Elderly patients to have named clinician
It has recently been announced that elderly patients with complex care needs will have a named clinician responsible for their care when they leave hospital. The move is intended to help improve integration between hospital and community care, by giving people someone to contact if they have a question about their treatment. The Secretary of State for Health, Jeremy Hunt, said the scheme would be in place from April 2014.
Impact on hospice care
As the population ages, the number of people requiring hospice care will also increase, and hospices will need to care for people over a longer period. A recent report by the Cicely Saunders Institute has looked at preferences for place of care and place of death, and highlights gaps in the evidence such as uncertainty about which models of hospice care work best. Current and future needs for hospice care looks at the implications of the changes in demographics over the next decade.
• Half of those born after 2007 can expect to live to over 100
• England and Wales has the fifth highest number of over 90s in the world
• Japan has the largest aged population, followed by Sweden and Italy
• India has the lowest number of very old residents with less than 200
Resource focus: Falls prevention
Over 280,000 patient falls are reported from hospitals and mental health units annually, costing approximately £15 million a year. Most people who fall in hospital are aged over 75 years and have multiple long term and acute illnesses. There are various resources available to healthcare staff aimed at helping them prevent and deal with falls in hospital:
NICE clinical guidance
The assessment and prevention of falls in older people is the latest guidance from the National Institute for Health and Care Excellence, published in June 2013. It offers evidence-based advice on preventing falls in older people. It advises healthcare staff to consider assessment and intervention for all patients who are at risk of falling in hospital, and to provide information and support to patients and their families or carers.

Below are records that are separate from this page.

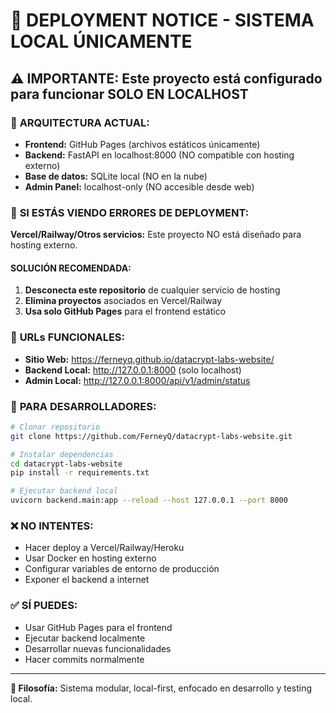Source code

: # 🚫 DEPLOYMENT NOTICE - SISTEMA LOCAL ÚNICAMENTE

## ⚠️ IMPORTANTE: Este proyecto está configurado para funcionar SOLO EN LOCALHOST

### 🎯 **ARQUITECTURA ACTUAL:**
- **Frontend:** GitHub Pages (archivos estáticos únicamente)
- **Backend:** FastAPI en localhost:8000 (NO compatible con hosting externo)
- **Base de datos:** SQLite local (NO en la nube)
- **Admin Panel:** localhost-only (NO accesible desde web)

### 🚨 **SI ESTÁS VIENDO ERRORES DE DEPLOYMENT:**

**Vercel/Railway/Otros servicios:** Este proyecto NO está diseñado para hosting externo.

#### **SOLUCIÓN RECOMENDADA:**
1. **Desconecta este repositorio** de cualquier servicio de hosting
2. **Elimina proyectos** asociados en Vercel/Railway
3. **Usa solo GitHub Pages** para el frontend estático

### 📱 **URLs FUNCIONALES:**
- **Sitio Web:** https://ferneyq.github.io/datacrypt-labs-website/
- **Backend Local:** http://127.0.0.1:8000 (solo localhost)
- **Admin Local:** http://127.0.0.1:8000/api/v1/admin/status

### 🔧 **PARA DESARROLLADORES:**
```bash
# Clonar repositorio
git clone https://github.com/FerneyQ/datacrypt-labs-website.git

# Instalar dependencias
cd datacrypt-labs-website
pip install -r requirements.txt

# Ejecutar backend local
uvicorn backend.main:app --reload --host 127.0.0.1 --port 8000
```

### ❌ **NO INTENTES:**
- Hacer deploy a Vercel/Railway/Heroku
- Usar Docker en hosting externo
- Configurar variables de entorno de producción
- Exponer el backend a internet

### ✅ **SÍ PUEDES:**
- Usar GitHub Pages para el frontend
- Ejecutar backend localmente
- Desarrollar nuevas funcionalidades
- Hacer commits normalmente

---
**🎯 Filosofía:** Sistema modular, local-first, enfocado en desarrollo y testing local.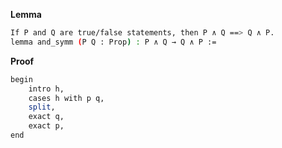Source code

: **Lemma**
```sh
If P and Q are true/false statements, then P ∧ Q ==> Q ∧ P.
lemma and_symm (P Q : Prop) : P ∧ Q → Q ∧ P :=
```
**Proof**
```sh
begin
    intro h,
    cases h with p q,
    split,
    exact q,
    exact p,
end
```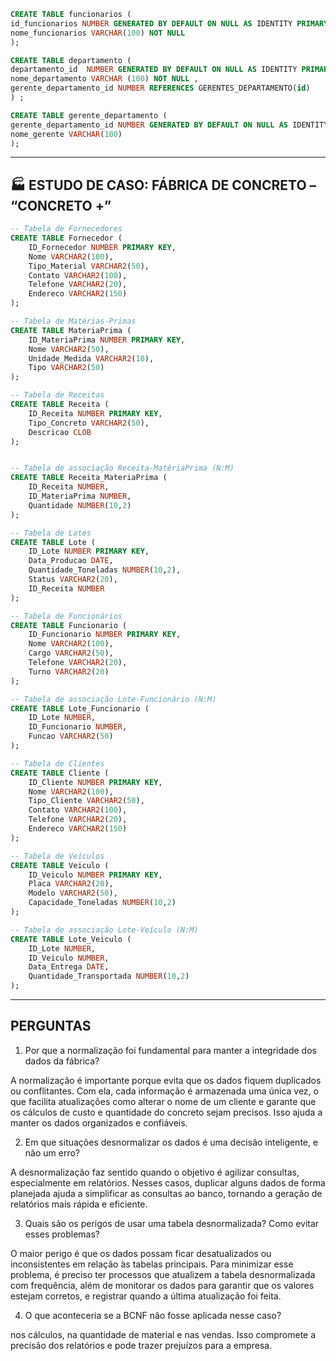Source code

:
 ```sql
CREATE TABLE funcionarios (
id_funcionarios NUMBER GENERATED BY DEFAULT ON NULL AS IDENTITY PRIMARY KEY,
nome_funcionarios VARCHAR(100) NOT NULL
);
```

```sql
CREATE TABLE departamento (
departamento_id  NUMBER GENERATED BY DEFAULT ON NULL AS IDENTITY PRIMARY KEY,
nome_departamento VARCHAR (100) NOT NULL , 
gerente_departamento_id NUMBER REFERENCES GERENTES_DEPARTAMENTO(id)
) ;
```

```sql
CREATE TABLE gerente_departamento (
gerente_departamento_id NUMBER GENERATED BY DEFAULT ON NULL AS IDENTITY PRIMARY KEY,
nome_gerente VARCHAR(100) 
);
```

--------------------------------------------------------------------------------------------------------------------------

## 🏭 ESTUDO DE CASO: FÁBRICA DE CONCRETO – “CONCRETO +”

```sql
-- Tabela de Fornecedores
CREATE TABLE Fornecedor (
    ID_Fornecedor NUMBER PRIMARY KEY,
    Nome VARCHAR2(100),
    Tipo_Material VARCHAR2(50),
    Contato VARCHAR2(100),
    Telefone VARCHAR2(20),
    Endereco VARCHAR2(150)
);

-- Tabela de Matérias-Primas
CREATE TABLE MateriaPrima (
    ID_MateriaPrima NUMBER PRIMARY KEY,
    Nome VARCHAR2(50),
    Unidade_Medida VARCHAR2(10),
    Tipo VARCHAR2(50)
);

-- Tabela de Receitas
CREATE TABLE Receita (
    ID_Receita NUMBER PRIMARY KEY,
    Tipo_Concreto VARCHAR2(50),
    Descricao CLOB
);


-- Tabela de associação Receita-MatériaPrima (N:M)
CREATE TABLE Receita_MateriaPrima (
    ID_Receita NUMBER,
    ID_MateriaPrima NUMBER,
    Quantidade NUMBER(10,2)
);

-- Tabela de Lotes
CREATE TABLE Lote (
    ID_Lote NUMBER PRIMARY KEY,
    Data_Producao DATE,
    Quantidade_Toneladas NUMBER(10,2),
    Status VARCHAR2(20),
    ID_Receita NUMBER
);

-- Tabela de Funcionários
CREATE TABLE Funcionario (
    ID_Funcionario NUMBER PRIMARY KEY,
    Nome VARCHAR2(100),
    Cargo VARCHAR2(50),
    Telefone VARCHAR2(20),
    Turno VARCHAR2(20)
);

-- Tabela de associação Lote-Funcionário (N:M)
CREATE TABLE Lote_Funcionario (
    ID_Lote NUMBER,
    ID_Funcionario NUMBER,
    Funcao VARCHAR2(50)
);

-- Tabela de Clientes
CREATE TABLE Cliente (
    ID_Cliente NUMBER PRIMARY KEY,
    Nome VARCHAR2(100),
    Tipo_Cliente VARCHAR2(50),
    Contato VARCHAR2(100),
    Telefone VARCHAR2(20),
    Endereco VARCHAR2(150)
);

-- Tabela de Veículos
CREATE TABLE Veiculo (
    ID_Veiculo NUMBER PRIMARY KEY,
    Placa VARCHAR2(20),
    Modelo VARCHAR2(50),
    Capacidade_Toneladas NUMBER(10,2)
);

-- Tabela de associação Lote-Veículo (N:M)
CREATE TABLE Lote_Veiculo (
    ID_Lote NUMBER,
    ID_Veiculo NUMBER,
    Data_Entrega DATE,
    Quantidade_Transportada NUMBER(10,2)
);
```

--------------------------------------------------------------------------------------------------------------------------

## PERGUNTAS

1. Por que a normalização foi fundamental para manter a integridade dos dados da fábrica?

A normalização é importante porque evita que os dados fiquem duplicados ou conflitantes.
 Com ela, cada informação é armazenada uma única vez, o que facilita atualizações
 como alterar o nome de um cliente e garante que os cálculos de custo e quantidade
  do concreto sejam precisos. Isso ajuda a manter os dados organizados e confiáveis.



2. Em que situações desnormalizar os dados é uma decisão inteligente, e não um erro?

A desnormalização faz sentido quando o objetivo é agilizar consultas, especialmente em relatórios.
 Nesses casos, duplicar alguns dados de forma planejada ajuda a simplificar as consultas
  ao banco, tornando a geração de relatórios mais rápida e eficiente.



3. Quais são os perigos de usar uma tabela desnormalizada? Como evitar esses problemas?

O maior perigo é que os dados possam ficar desatualizados ou inconsistentes em relação às tabelas
 principais. Para minimizar esse problema, é preciso ter processos que atualizem a tabela
  desnormalizada com frequência, além de monitorar os dados para garantir que os valores estejam
   corretos, e registrar quando a última atualização foi feita.



4. O que aconteceria se a BCNF não fosse aplicada nesse caso?

 nos cálculos, na quantidade de material e nas vendas. Isso compromete a precisão dos relatórios
  e pode trazer prejuízos para a empresa.
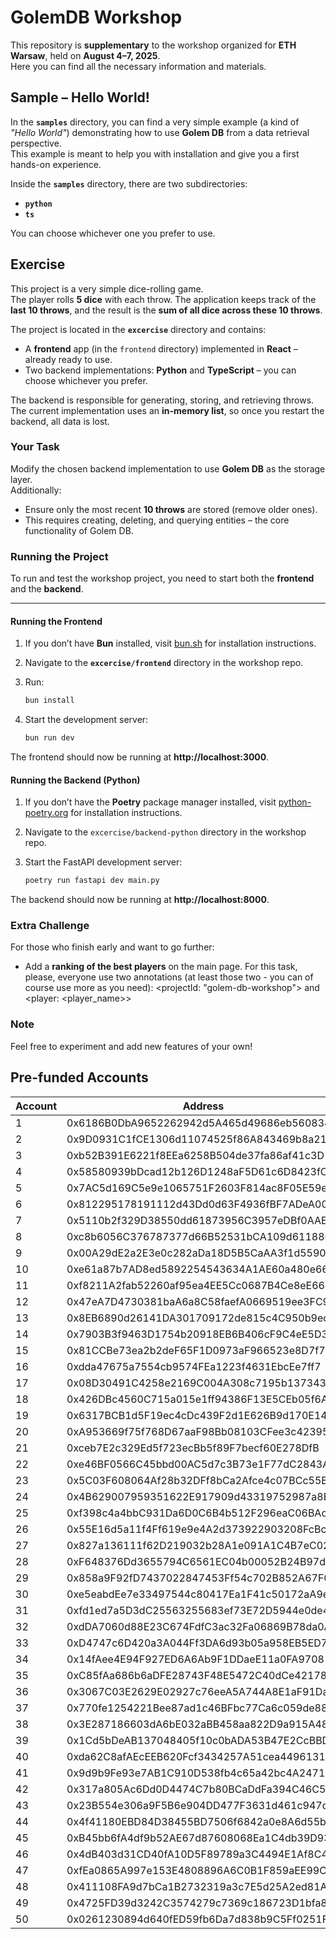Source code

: # GolemDB Workshop

This repository is **supplementary** to the workshop organized for **ETH Warsaw**, held on **August 4–7, 2025**.  
Here you can find all the necessary information and materials.

## Sample – Hello World!

In the **`samples`** directory, you can find a very simple example (a kind of _"Hello World"_) demonstrating how to use **Golem DB** from a data retrieval perspective.  
This example is meant to help you with installation and give you a first hands-on experience.

Inside the **`samples`** directory, there are two subdirectories:

- **`python`**
- **`ts`**

You can choose whichever one you prefer to use.

## Exercise

This project is a very simple dice-rolling game.  
The player rolls **5 dice** with each throw. The application keeps track of the **last 10 throws**, and the result is the **sum of all dice across these 10 throws**.

The project is located in the **`excercise`** directory and contains:

- A **frontend** app (in the `frontend` directory) implemented in **React** – already ready to use.
- Two backend implementations: **Python** and **TypeScript** – you can choose whichever you prefer.

The backend is responsible for generating, storing, and retrieving throws. The current implementation uses an **in-memory list**, so once you restart the backend, all data is lost.

### Your Task

Modify the chosen backend implementation to use **Golem DB** as the storage layer.  
Additionally:

- Ensure only the most recent **10 throws** are stored (remove older ones).
- This requires creating, deleting, and querying entities – the core functionality of Golem DB.

### Running the Project

To run and test the workshop project, you need to start both the **frontend** and the **backend**.

---

#### Running the Frontend

1. If you don’t have **Bun** installed, visit [bun.sh](https://bun.sh) for installation instructions.
2. Navigate to the **`excercise/frontend`** directory in the workshop repo.
3. Run:

   ```bash
   bun install

   ```

4. Start the development server:
   ```bash
   bun run dev
   ```

The frontend should now be running at **http://localhost:3000**.

#### Running the Backend (Python)

1. If you don’t have the **Poetry** package manager installed, visit [python-poetry.org](https://python-poetry.org/) for installation instructions.
2. Navigate to the `excercise/backend-python` directory in the workshop repo.
3. Start the FastAPI development server:

   ```bash
   poetry run fastapi dev main.py
   ```

The backend should now be running at **http://localhost:8000**.

### Extra Challenge

For those who finish early and want to go further:

- Add a **ranking of the best players** on the main page.
  For this task, please, everyone use two annotations (at least those two - you can of course use more as you need): <projectId: "golem-db-workshop"> and <player: <player_name>>

### Note

Feel free to experiment and add new features of your own!

## Pre-funded Accounts

| Account | Address                                    | Hash/Key                                                         |
| ------- | ------------------------------------------ | ---------------------------------------------------------------- |
| 1       | 0x6186B0DbA9652262942d5A465d49686eb560834C | dfbe5730855f461c3465d75843023a99ea7c051bf49554a4c6a55e2272823cdc |
| 2       | 0x9D0931C1fCE1306d11074525f86A843469b8a218 | bfcb7d6bf916cc6fbf48f35c2cbc61989297d8d95cb08e461494411ab69af979 |
| 3       | 0xb52B391E6221f8EEa6258B504de37fa86af41c3D | 772816e9de7f70e359cb5d4700367d5899ba614de7e58539f9c181b279ef3d96 |
| 4       | 0x58580939bDcad12b126D1248aF5D61c6D8423fC4 | 6d4dd2cb9c9d546146f458c4093c6e99c33c694bda731c8fc7d25f41a35965ea |
| 5       | 0x7AC5d169C5e9e1065751F2603F814ac8F05E59ef | 3b5f90977efca898e9cb5d9ac0e6bd640f56d4cefcc1074f8688cd767dc51814 |
| 6       | 0x812295178191112d43Dd0d63F4936fBF7ADeA005 | f4c724a7e2ed75911de7eafdbfe7fdb15d97f0c7fcd112b4edd6fb7a5b4c71e5 |
| 7       | 0x5110b2f329D38550dd61873956C3957eDBf0AAE9 | 4f0d932902a10383f300fa04103874ef2edb04f640ad8a339fd39e436ce09661 |
| 8       | 0xc8b6056C376787377d66B52531bCA109d611886B | db4ac09fd7da86537f9b487d13c2876ec7f8a58538b717b89001988d0beacf40 |
| 9       | 0x00A29dE2a2E3e0c282aDa18D5B5CaAA3f1d55902 | 0e9b30003abdf8d779f8c835c95b99e756504dee06b313048fb1843a6e49f0db |
| 10      | 0xe61a87b7AD8ed5892254543634A1AE60a480e668 | 0e29e33de121c75e2b51139c3034a4d9529e8303fea3d580a66a741b79bcba9c |
| 11      | 0xf8211A2fab52260af95ea4EE5Cc0687B4Ce8eE66 | e5d11a02a2a62ef7559b3ee68d02138e7a84a900f445cbed683e67512501658c |
| 12      | 0x47eA7D4730381baA6a8C58faefA0669519ee3FC9 | a685c87901eb8d31e310600179b3d0a055a6264d0eebee91190b7ef25fc89132 |
| 13      | 0x8EB6890d26141DA301709172de815c4C950b9ecE | ebae95a539e5c961c35cb6998acfa62cbac8c5efbc39a26bc4cceebe763cbbc9 |
| 14      | 0x7903B3f9463D1754b20918EB6B406cF9C4eE5D36 | 162504d1da9d3b9d0185fe0c8bb859ad4ebfc166e8f6a77a99dd77fecc3e6099 |
| 15      | 0x81CCBe73ea2b2deF65F1D0973aF966523e8D7f7C | 90bf5025130253c4644e9d30b39fd20262d0a7be628d8e6837d59414dde2f349 |
| 16      | 0xdda47675a7554cb9574FEa1223f4631EbcEe7ff7 | 33a79d77eb750c49e849fdcd42bc9117090cdb132173322ff2dd81c72b97f414 |
| 17      | 0x08D30491C4258e2169C004A308c7195b1373430D | df1930140a4363fbaa431ecf71a3f0ae2d26177c5f90d3491ff7798754a4079f |
| 18      | 0x426DBc4560C715a015e1ff94386F13E5CEb05f6A | f7adb7b260725b6bce03ef71f22e2901665d381f66f9251e1644199498f50e2a |
| 19      | 0x6317BCB1d5F19ec4cDc439F2d1E626B9d170E14A | 7819cbbf69a290f8429794d36faf5b67833bc085973902c1c7b8ab8fbe2a4aaf |
| 20      | 0xA953669f75f768D67aaF98Bb08103CFee3c42395 | 2e6886f0c09594066670349695d4467a0d170cee8d3b4dc33e8b719d6d0e2989 |
| 21      | 0xceb7E2c329Ed5f723ecBb5f89F7becf60E278DfB | 95ab6cbbdcecee0e4a7098de682f4ab67e3e12ccdb36e1b2eaf2a64dfe08b6ad |
| 22      | 0xe46BF0566C45bbd00AC5d7c3B73e1F77dC2843Ad | b51a42b46c6ff981797204db91157dd6063ee66fb712c2c8b75f7666f9c63d21 |
| 23      | 0x5C03F608064Af28b32DFf8bCa2Afce4c07BCc55B | c08e0f35691ee4f16496c47095dd6daba5994b945f4d28568422cf241e417864 |
| 24      | 0x4B629007959351622E917909d43319752987a8B6 | fbadd23ffbcba26923e2ed573a4c0ee8901f91c5bdb365322f8df4e724c6c784 |
| 25      | 0xf398c4a4bbC931Da6D0C6B4b512F296eaC06BAc9 | 0826e7df53c7969e514dec047d9f8fff930c0e315b0ca2ac0a0a037600ecc704 |
| 26      | 0x55E16d5a11f4Ff619e9e4A2d373922903208FcBc | ee2a192bbff7404dd59e05e28ccf48accd8b18325172837e7211bcc30758a424 |
| 27      | 0x827a136111f62D219032b28A1e091A1C4B7eC023 | 6403a2f2bdccffa1c9039658fce76de6df372f93f900c0389f5cbe0a7ed0f982 |
| 28      | 0xF648376Dd3655794C6561EC04b00052B24B97dB2 | 8e304b5f4afd241b1aadf56071844139a2260c5f7915f5086f50efcef43c29d3 |
| 29      | 0x858a9F92fD7437022847453Ff54c702B852A67F0 | a6a5aaedadacff3d29f7c01659d738a57c70d9620bd0b48e8788471a0b70823b |
| 30      | 0xe5eabdEe7e33497544c80417Ea1F41c50172aA9e | aa47b78e03d2fe0bd8f4b030a4164d014e302aef90b4b5a0e5183718bc8f15c4 |
| 31      | 0xfd1ed7a5D3dC25563255683ef73E72D5944e0de4 | 671d089c5b8bbb8925ce2e3c163a673f8d2b78001b43b9ac480937be0a2ee114 |
| 32      | 0xdDA7060d88E23C674FdfC3ac32Fa06869B78da0A | c661a896adf0f3eb5a402e0c2db937653675d616b438fdac696b53069b5548a3 |
| 33      | 0xD4747c6D420a3A044Ff3DA6d93b05a958EB5ED71 | ba5af6dde8bb6065f3da13c8082787c110da86e3f04632e6ce727ae8ce8b19f0 |
| 34      | 0x14fAee4E94F927ED6A6Ab9F1DDaeE11a0FA97081 | 32f8adb6e666ca42f6012d93f1d4452ca266fb8237b57ceac6f9255bbc3d90e6 |
| 35      | 0xC85fAa686b6aDFE28743F48E5472C40dCe421788 | d9640e9c4a9e64c27d47c376a2490895e8528eb315c16737e459711745eb57a9 |
| 36      | 0x3067C03E2629E02927c76eeA5A744A8E1aF91DaA | a61dccacbc4568a6d9df568355c5dd72786992192b24e237f9785707ea663124 |
| 37      | 0x770fe1254221Bee87ad1c46BFbc77Ca6c059de88 | 0e5b4df33afa53ab1623724870652d7ffdd47eb73eefba148c88d4a3b2a5775b |
| 38      | 0x3E287186603dA6bE032aBB458aa822D9a915A484 | e233cbc7c286387ae6626e167481e84602daab9aa2e923f92ec4c53e05f93757 |
| 39      | 0x1Cd5bDeAB137048405f10c0bADA53B47E2CcBBDB | 5d1f5a8bd13c5a14741b0be567a7c1c08572b0148748404c094b0b9004f718a3 |
| 40      | 0xda62C8afAEcEEB620Fcf3434257A51cea4496131 | b177da5aa429c78813869befd37a1abe541718fb278b70886b6c57e49a5786ff |
| 41      | 0x9d9b9Fe93e7AB1C910D538fb4c65a42bc4A2471F | c25f4ef6999d6b60432adf38163ef0e3d059a35b28845b3febb0728ec3572002 |
| 42      | 0x317a805Ac6Dd0D4474C7b80BCaDdFa394C46C5b0 | dd2b63287b54505d2fd9fa51ba2c3626979c49cefdf2d5cea1ca241c0efea365 |
| 43      | 0x23B554e306a9F5B6e904DD477F3631d461c947d9 | c15b74fc36cb9f945ea0d84ee889d0981d0a61d441318070ff0f31564627f305 |
| 44      | 0x4f41180EBD84D38455BD7506f6842a0e8A6d55b8 | 01f58d432bf073611243c8261a17b597d7fff86fe46525db45468f8eefb876ba |
| 45      | 0xB45bb6fA4df9b52AE67d87608068Ea1C4db39D93 | 34d0abd2a59234be125f0f8b2b7d0e85a47032f6b542f74fbc47c21c8fea1343 |
| 46      | 0x4dB403d31CD40fA10D5F89789a3C4494E1Af8C44 | b4218844fe72ba8aa69f029b731dcdeb6a6e2222daa41766cc9b21b73f8a7e9c |
| 47      | 0xfEa0865A997e153E4808896A6C0B1F859aEE99C8 | 0ae1e6af4a87ab8fbc090191822b7a81e6949b5cdf65c61ea3bb8cc2f7335ad6 |
| 48      | 0x411108FA9d7bCa1B2732319a3c7E5d25A2ed81AA | e9543f037356d1fc3b27c4638c8ed79b5e0850278d400ca7f867202979984167 |
| 49      | 0x4725FD39d3242C3574279c7369c186723D1bfa86 | 7f2d856fc114921cb1ff16ea3fa721a6484e0e0f190863ebd7e85e62101bb6a5 |
| 50      | 0x0261230894d640fED59fb6Da7d838b9C5Ff0251F | 2f1945e6ce94b02eda969d3835f69b4e6aa03753b78f05895d11d30f1a251fad |

```

```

FallSafe is quality improvement project focused on prevention and management of falls in clinical hospital wards. The project is led by the Royal College of Physicians and consists of care bundles to reduce inpatient falls. The elements address some of the underlying reasons for falls, such as muscle weakness, cardiovascular problems, dementia, delirium and medication.
Age UK has produced a guide for older people on ‘Staying steady' and preventing falls. It contains information on improving strength and balance, and is a useful resource for those who work with older people. It contains ‘Top tips' on preventing falls, that include exercising regularly, checking hearing and sight, looking after feet, and increasing vitamin D and calcium.